### YOUR TASK
Repeat every entry word for word, but leave the images out of your copy.

<<<<

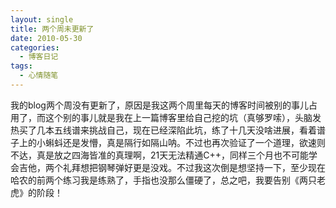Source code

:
 ```yaml
---
layout: single
title: 两个周未更新了
date: 2010-05-30
categories:
  - 博客日记
tags:
  - 心情随笔
---
```


我的blog两个周没有更新了，原因是我这两个周里每天的博客时间被别的事儿占用了，而这个别的事儿就是我在上一篇博客里给自己挖的坑（真够罗嗦），头脑发热买了几本五线谱来挑战自己，现在已经深陷此坑，练了十几天没啥进展，看着谱子上的小蝌蚪还是发懵，真是隔行如隔山呐。不过也再次验证了一个道理，欲速则不达，真是放之四海皆准的真理啊，21天无法精通C++，同样三个月也不可能学会吉他，两个礼拜想把钢琴弹好更是没戏。不过我这次倒是想坚持一下，至少现在哈农的前两个练习我是练熟了，手指也没那么僵硬了，总之吧，我要告别《两只老虎》的阶段！
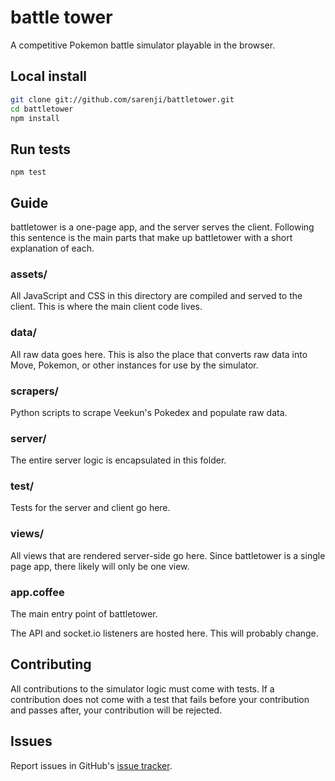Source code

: # battle tower

A competitive Pokemon battle simulator playable in the browser.

## Local install

```bash
git clone git://github.com/sarenji/battletower.git
cd battletower
npm install
```

## Run tests

```
npm test
```

## Guide

battletower is a one-page app, and the server serves the client. Following this
sentence is the main parts that make up battletower with a short explanation of
each.

### assets/

All JavaScript and CSS in this directory are compiled and served to the client.
This is where the main client code lives.

### data/

All raw data goes here. This is also the place that converts raw data into
Move, Pokemon, or other instances for use by the simulator.

### scrapers/

Python scripts to scrape Veekun's Pokedex and populate raw data.

### server/

The entire server logic is encapsulated in this folder.

### test/

Tests for the server and client go here.

### views/

All views that are rendered server-side go here. Since battletower is a single
page app, there likely will only be one view.

### app.coffee

The main entry point of battletower.

The API and socket.io listeners are hosted here. This will probably change.

## Contributing

All contributions to the simulator logic must come with tests. If a
contribution does not come with a test that fails before your contribution and
passes after, your contribution will be rejected.

## Issues

Report issues in GitHub's [issue
tracker](https://github.com/sarenji/battletower/issues).
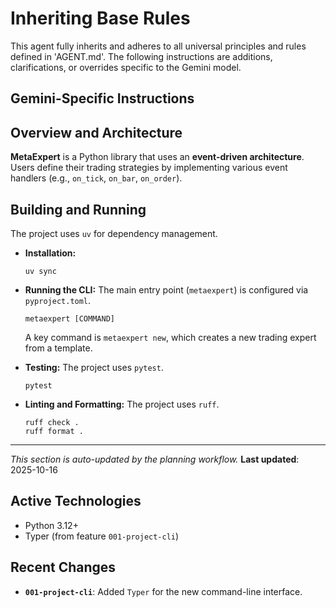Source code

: # Inheriting Base Rules

This agent fully inherits and adheres to all universal principles and rules defined in 'AGENT.md'. The following instructions are additions, clarifications, or overrides specific to the Gemini model.

## Gemini-Specific Instructions

## Overview and Architecture

**MetaExpert** is a Python library that uses an **event-driven architecture**. Users define their trading strategies by implementing various event handlers (e.g., `on_tick`, `on_bar`, `on_order`).

## Building and Running

The project uses `uv` for dependency management.

- **Installation:**

  ```shell
  uv sync
  ```

- **Running the CLI:**
  The main entry point (`metaexpert`) is configured via `pyproject.toml`.

  ```shell
  metaexpert [COMMAND]
  ```

  A key command is `metaexpert new`, which creates a new trading expert from a template.

- **Testing:**
  The project uses `pytest`.

  ```shell
  pytest
  ```

- **Linting and Formatting:**
  The project uses `ruff`.

  ```shell
  ruff check .
  ruff format .
  ```

---
*This section is auto-updated by the planning workflow.*
**Last updated**: 2025-10-16

## Active Technologies

- Python 3.12+
- Typer (from feature `001-project-cli`)

## Recent Changes

- **`001-project-cli`**: Added `Typer` for the new command-line interface.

>>>>

### SOLUTION BELOW
Source code

:
 ```yaml
---
layout: single
title: 两个周未更新了
date: 2010-05-30
categories:
  - 博客日记
tags:
  - 心情随笔
---
```


我的blog两个周没有更新了，原因是我这两个周里每天的博客时间被别的事儿占用了，而这个别的事儿就是我在上一篇博客里给自己挖的坑（真够罗嗦），头脑发热买了几本五线谱来挑战自己，现在已经深陷此坑，练了十几天没啥进展，看着谱子上的小蝌蚪还是发懵，真是隔行如隔山呐。不过也再次验证了一个道理，欲速则不达，真是放之四海皆准的真理啊，21天无法精通C++，同样三个月也不可能学会吉他，两个礼拜想把钢琴弹好更是没戏。不过我这次倒是想坚持一下，至少现在哈农的前两个练习我是练熟了，手指也没那么僵硬了，总之吧，我要告别《两只老虎》的阶段！
Source code

: # battle tower

A competitive Pokemon battle simulator playable in the browser.

## Local install

```bash
git clone git://github.com/sarenji/battletower.git
cd battletower
npm install
```

## Run tests

```
npm test
```

## Guide

battletower is a one-page app, and the server serves the client. Following this
sentence is the main parts that make up battletower with a short explanation of
each.

### assets/

All JavaScript and CSS in this directory are compiled and served to the client.
This is where the main client code lives.

### data/

All raw data goes here. This is also the place that converts raw data into
Move, Pokemon, or other instances for use by the simulator.

### scrapers/

Python scripts to scrape Veekun's Pokedex and populate raw data.

### server/

The entire server logic is encapsulated in this folder.

### test/

Tests for the server and client go here.

### views/

All views that are rendered server-side go here. Since battletower is a single
page app, there likely will only be one view.

### app.coffee

The main entry point of battletower.

The API and socket.io listeners are hosted here. This will probably change.

## Contributing

All contributions to the simulator logic must come with tests. If a
contribution does not come with a test that fails before your contribution and
passes after, your contribution will be rejected.

## Issues

Report issues in GitHub's [issue
tracker](https://github.com/sarenji/battletower/issues).
Source code

: # Inheriting Base Rules

This agent fully inherits and adheres to all universal principles and rules defined in 'AGENT.md'. The following instructions are additions, clarifications, or overrides specific to the Gemini model.

## Gemini-Specific Instructions

## Overview and Architecture

**MetaExpert** is a Python library that uses an **event-driven architecture**. Users define their trading strategies by implementing various event handlers (e.g., `on_tick`, `on_bar`, `on_order`).

## Building and Running

The project uses `uv` for dependency management.

- **Installation:**

  ```shell
  uv sync
  ```

- **Running the CLI:**
  The main entry point (`metaexpert`) is configured via `pyproject.toml`.

  ```shell
  metaexpert [COMMAND]
  ```

  A key command is `metaexpert new`, which creates a new trading expert from a template.

- **Testing:**
  The project uses `pytest`.

  ```shell
  pytest
  ```

- **Linting and Formatting:**
  The project uses `ruff`.

  ```shell
  ruff check .
  ruff format .
  ```

---
*This section is auto-updated by the planning workflow.*
**Last updated**: 2025-10-16

## Active Technologies

- Python 3.12+
- Typer (from feature `001-project-cli`)

## Recent Changes

- **`001-project-cli`**: Added `Typer` for the new command-line interface.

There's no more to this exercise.